Comment Re:Trust but verify. (Score 1) 122
This is not a new problem. Ignaz Semmelweis discovered that washing one’s hands before delivering a baby substantially lowered infant mortality https://ancillary-proxy.atarimworker.io?url=https%3A%2F%2Fen.wikipedia.org%2Fwiki%2F... . His results were empirical and reproducible. Yet they were rejected by the medical community at large in his lifetime, to the point where Semmelweis was committed to an asylum where he died. Which science should people have trusted? The “quack” Semmelweis with his data, or “the medical community at large” that rejected it?
Semmelweis the tormented handwashing genius is a myth in the same way that 'Columbus discovered the Earth is round' is a myth. Both people believed something totally and obviously false, but later writers in search of a martyr projected a different (and modern) belief upon them to make a better story.
Semmelweis' actual belief was "childbed fever is caused exclusively by corpse pieces getting into women, and therefore is only spread by doctors who do dissections before treating women, therefore handwashing with lye will remove those corpse particles.'
Other doctors asked the obvious questions
Question A) So are you saying that childbed fever is a contagious disease, like smallpox?
Semmelweis answer (verbatim): "Childbed fever is not a contagious disease. A contagious disease is one that produces the contagion by which the disease is spread. This contagion rings about only the same disease in other individuals
Question B) Why do we see this disease at the same rates at hospitals that do dissections as the ones that don't do dissections?
Semmelweis answer: - None found -
Question C) Can you show us your data on incidence rates? It is well known that childbed fever appears in rare outbreaks of many cases, with long intervals between when they happen, so we need a fairly long time period to show that the intervention has an effect instead of just starting your intervention after an outbreak and noticing one of the lull periods.
Semmelweis answer: Total silence for fourteen years, not publishing or sharing his data.
14 years later, when Semmelweis publishes again, it turns out that his handwashing ward had an outbreak of childbed fever, showing the intervention didn't prevent outbreaks.
Question D) So, your handwashing method didn't prevent outbreaks, and you've said that childbed fever is only spread by corpse particles from dissections. Why do we see the disease at the same rate in your hospitals before and after intervention.
Semmelweis answer: Well, when I said 'cadaverous particles', I didn't mean actually particles from corpses, obviously you can produce these corpse particles inside living people. Why, there was a lady with uterine cancer on the same floor of my clinic as those poor women who got childbed fever. That cancer produced corpse particles inside her body and they got out somehow and that made the other women in the hospital sick. The same goes for all those other non-dissecting hospitals you asked about earlier!
Now, should Semmelweis get partial credit for coming up with an ineffective treatment based on a batshit and wrong medical theory, because he was at least the first person to suggest regular handwashing?
No. Semmelweis was late to the punch. James Young Simpson suggested handwashing as regular practice ten years earlier.
Simpson is also known for being the first person to publish about using chloroform as an anesthetic in humans, and use anesthesia in obstetrics, and his discovery of chloroform as a useful medical drug was based on sitting around a table with his friends and huffing random chemicals until they found a good one ( https://ancillary-proxy.atarimworker.io?url=https%3A%2F%2Fbooks.google.com%2Fbooks... ).
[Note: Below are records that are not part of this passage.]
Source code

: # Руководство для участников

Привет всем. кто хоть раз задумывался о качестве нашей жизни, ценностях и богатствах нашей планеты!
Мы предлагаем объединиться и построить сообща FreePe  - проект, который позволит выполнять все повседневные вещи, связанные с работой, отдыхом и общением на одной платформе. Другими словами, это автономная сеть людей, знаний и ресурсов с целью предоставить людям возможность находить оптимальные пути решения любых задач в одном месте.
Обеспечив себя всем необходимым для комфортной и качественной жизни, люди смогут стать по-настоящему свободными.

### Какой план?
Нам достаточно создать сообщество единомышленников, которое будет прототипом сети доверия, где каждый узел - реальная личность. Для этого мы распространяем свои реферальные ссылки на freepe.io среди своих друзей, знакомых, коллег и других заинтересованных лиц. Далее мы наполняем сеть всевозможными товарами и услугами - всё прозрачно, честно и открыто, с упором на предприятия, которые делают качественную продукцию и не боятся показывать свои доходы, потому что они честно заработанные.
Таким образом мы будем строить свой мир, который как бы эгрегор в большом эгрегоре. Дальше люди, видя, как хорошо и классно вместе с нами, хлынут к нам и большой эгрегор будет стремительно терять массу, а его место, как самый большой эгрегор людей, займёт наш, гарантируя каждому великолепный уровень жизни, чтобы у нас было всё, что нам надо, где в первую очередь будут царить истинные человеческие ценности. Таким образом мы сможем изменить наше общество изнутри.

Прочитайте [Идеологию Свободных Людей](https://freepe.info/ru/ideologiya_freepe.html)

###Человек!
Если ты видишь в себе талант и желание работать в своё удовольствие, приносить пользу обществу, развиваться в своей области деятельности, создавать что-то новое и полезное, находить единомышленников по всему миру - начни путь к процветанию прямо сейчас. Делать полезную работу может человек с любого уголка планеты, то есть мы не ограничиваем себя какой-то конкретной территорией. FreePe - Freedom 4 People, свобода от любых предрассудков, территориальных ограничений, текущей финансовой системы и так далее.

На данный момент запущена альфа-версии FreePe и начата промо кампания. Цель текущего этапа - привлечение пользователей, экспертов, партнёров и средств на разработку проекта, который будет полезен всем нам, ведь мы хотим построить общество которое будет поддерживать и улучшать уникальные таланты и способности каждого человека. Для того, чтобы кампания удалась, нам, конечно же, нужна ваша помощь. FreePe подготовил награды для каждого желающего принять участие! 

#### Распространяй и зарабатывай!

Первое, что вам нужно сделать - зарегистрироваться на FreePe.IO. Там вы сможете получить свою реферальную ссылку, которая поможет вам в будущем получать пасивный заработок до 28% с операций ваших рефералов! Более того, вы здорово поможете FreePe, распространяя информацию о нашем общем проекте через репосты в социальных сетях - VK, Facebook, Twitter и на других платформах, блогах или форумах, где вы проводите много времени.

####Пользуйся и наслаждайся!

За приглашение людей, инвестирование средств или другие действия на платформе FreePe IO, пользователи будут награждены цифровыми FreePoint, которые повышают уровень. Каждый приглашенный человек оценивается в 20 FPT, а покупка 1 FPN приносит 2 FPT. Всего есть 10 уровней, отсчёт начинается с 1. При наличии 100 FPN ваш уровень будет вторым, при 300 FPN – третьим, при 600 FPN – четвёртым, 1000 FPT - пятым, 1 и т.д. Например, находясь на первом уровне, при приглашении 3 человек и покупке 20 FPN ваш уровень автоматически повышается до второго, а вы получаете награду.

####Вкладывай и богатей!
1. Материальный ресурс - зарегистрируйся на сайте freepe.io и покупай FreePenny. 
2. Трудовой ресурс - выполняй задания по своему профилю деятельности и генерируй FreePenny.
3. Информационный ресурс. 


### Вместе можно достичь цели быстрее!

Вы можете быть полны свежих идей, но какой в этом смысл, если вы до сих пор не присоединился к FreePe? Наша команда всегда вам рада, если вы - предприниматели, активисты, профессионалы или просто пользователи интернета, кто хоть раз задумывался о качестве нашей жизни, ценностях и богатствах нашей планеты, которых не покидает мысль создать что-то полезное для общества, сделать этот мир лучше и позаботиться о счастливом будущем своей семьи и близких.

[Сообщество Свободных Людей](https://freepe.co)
A much better research scientist overall, and - realizing that some people were already citing religious objections to taking away pain on moral grounds - he preemptively lead with a huge PR push to make sure anesthetics had the upper hand in the debate.
Objections to its use were raised on religious, moral, and medical grounds. The religious objections appear to us now - a - days to have been very foolish ; but at the time they had a very real influence in delaying the use of anæsthetics. Quotations against taking away pain were sought in the Bible; but Simpson was as earnest a student of his Bible as any of the objectors. He there fore found no difficulty in quoting texts in support of his position to the confounding of his adversaries. Perhaps his most powerful argument was taken from Genesis ii . 21 ; " and the Lord God caused a deep sleep to fall upon Adam , and he slept ; and He took one of his ribs and closed up the flesh instead thereof."
Simpson's PR push utterly crushed any objections, and was absurdly successful, to the point where some later historians thought he might have been trying to drum up controversy by falsely claiming that there were people stupid enough to object to so obviously useful a drug. I think given current circumstances we can see that Simpson was well-founded in assuming he had to get ahead of antidrug sentiment and keep pushing.